Work order: Pick out all lines of the entries that include the word "itsvg" and copy them.

Listed entries:

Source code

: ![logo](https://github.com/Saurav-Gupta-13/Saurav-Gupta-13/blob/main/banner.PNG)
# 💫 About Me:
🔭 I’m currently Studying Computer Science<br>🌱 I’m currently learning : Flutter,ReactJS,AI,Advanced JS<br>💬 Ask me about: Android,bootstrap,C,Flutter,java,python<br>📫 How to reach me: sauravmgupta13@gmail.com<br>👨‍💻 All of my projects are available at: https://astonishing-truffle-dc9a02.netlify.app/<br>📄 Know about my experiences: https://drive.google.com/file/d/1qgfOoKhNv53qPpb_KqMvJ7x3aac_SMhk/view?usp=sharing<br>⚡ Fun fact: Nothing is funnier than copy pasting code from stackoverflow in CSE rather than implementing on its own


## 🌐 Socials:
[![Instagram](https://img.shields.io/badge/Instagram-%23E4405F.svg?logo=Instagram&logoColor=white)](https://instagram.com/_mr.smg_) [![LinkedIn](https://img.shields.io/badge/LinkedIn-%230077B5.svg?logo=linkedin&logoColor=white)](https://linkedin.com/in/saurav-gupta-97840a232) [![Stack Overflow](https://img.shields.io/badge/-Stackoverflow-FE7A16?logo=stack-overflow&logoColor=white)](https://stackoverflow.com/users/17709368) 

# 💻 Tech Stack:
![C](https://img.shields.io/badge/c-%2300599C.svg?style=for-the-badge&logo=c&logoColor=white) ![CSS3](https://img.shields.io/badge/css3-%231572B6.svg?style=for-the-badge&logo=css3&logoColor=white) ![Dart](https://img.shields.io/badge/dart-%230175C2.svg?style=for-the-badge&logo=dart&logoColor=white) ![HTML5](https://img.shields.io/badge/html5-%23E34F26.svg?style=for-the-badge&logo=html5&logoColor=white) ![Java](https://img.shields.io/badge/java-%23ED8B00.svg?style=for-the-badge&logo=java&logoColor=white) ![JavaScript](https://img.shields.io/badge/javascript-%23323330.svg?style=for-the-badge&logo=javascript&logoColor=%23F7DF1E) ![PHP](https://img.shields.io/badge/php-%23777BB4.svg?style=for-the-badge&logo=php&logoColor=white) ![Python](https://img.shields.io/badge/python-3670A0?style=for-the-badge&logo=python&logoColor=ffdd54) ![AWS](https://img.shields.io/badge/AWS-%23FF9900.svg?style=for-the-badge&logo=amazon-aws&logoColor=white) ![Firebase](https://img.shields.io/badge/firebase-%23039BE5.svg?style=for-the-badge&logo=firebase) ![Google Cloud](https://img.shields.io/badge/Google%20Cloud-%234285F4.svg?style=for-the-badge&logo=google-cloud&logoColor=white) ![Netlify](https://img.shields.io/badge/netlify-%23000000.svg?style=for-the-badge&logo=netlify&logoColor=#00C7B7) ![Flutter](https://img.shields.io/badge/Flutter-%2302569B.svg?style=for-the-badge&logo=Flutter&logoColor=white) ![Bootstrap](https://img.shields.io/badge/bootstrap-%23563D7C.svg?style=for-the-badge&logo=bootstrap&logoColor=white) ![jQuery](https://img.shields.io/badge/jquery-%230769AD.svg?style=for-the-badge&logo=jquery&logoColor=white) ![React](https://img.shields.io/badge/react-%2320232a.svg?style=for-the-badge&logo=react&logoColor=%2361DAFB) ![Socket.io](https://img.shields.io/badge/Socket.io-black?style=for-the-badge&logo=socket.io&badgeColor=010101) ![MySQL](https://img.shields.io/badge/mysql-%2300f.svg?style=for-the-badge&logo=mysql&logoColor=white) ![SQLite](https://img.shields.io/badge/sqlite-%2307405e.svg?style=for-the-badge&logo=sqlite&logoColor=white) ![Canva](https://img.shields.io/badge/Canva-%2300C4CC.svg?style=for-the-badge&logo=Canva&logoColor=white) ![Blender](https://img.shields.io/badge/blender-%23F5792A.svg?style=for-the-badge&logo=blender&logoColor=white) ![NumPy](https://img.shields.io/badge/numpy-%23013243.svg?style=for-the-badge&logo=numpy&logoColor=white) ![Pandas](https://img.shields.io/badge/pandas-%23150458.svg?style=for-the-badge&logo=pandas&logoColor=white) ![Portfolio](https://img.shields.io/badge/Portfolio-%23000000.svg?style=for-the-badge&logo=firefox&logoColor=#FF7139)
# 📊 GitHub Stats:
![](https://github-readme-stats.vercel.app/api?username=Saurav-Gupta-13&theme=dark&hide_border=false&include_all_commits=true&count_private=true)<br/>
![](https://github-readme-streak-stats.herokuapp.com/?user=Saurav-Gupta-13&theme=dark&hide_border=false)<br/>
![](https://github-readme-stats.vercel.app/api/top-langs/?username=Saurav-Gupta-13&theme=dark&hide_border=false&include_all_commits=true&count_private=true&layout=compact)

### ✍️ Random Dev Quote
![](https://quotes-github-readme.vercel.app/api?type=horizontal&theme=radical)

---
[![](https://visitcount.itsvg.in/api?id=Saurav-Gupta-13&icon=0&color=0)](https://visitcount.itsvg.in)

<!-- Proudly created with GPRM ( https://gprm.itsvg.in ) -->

Answer to this exercise:
[![](https://visitcount.itsvg.in/api?id=Saurav-Gupta-13&icon=0&color=0)](https://visitcount.itsvg.in)
<!-- Proudly created with GPRM ( https://gprm.itsvg.in ) -->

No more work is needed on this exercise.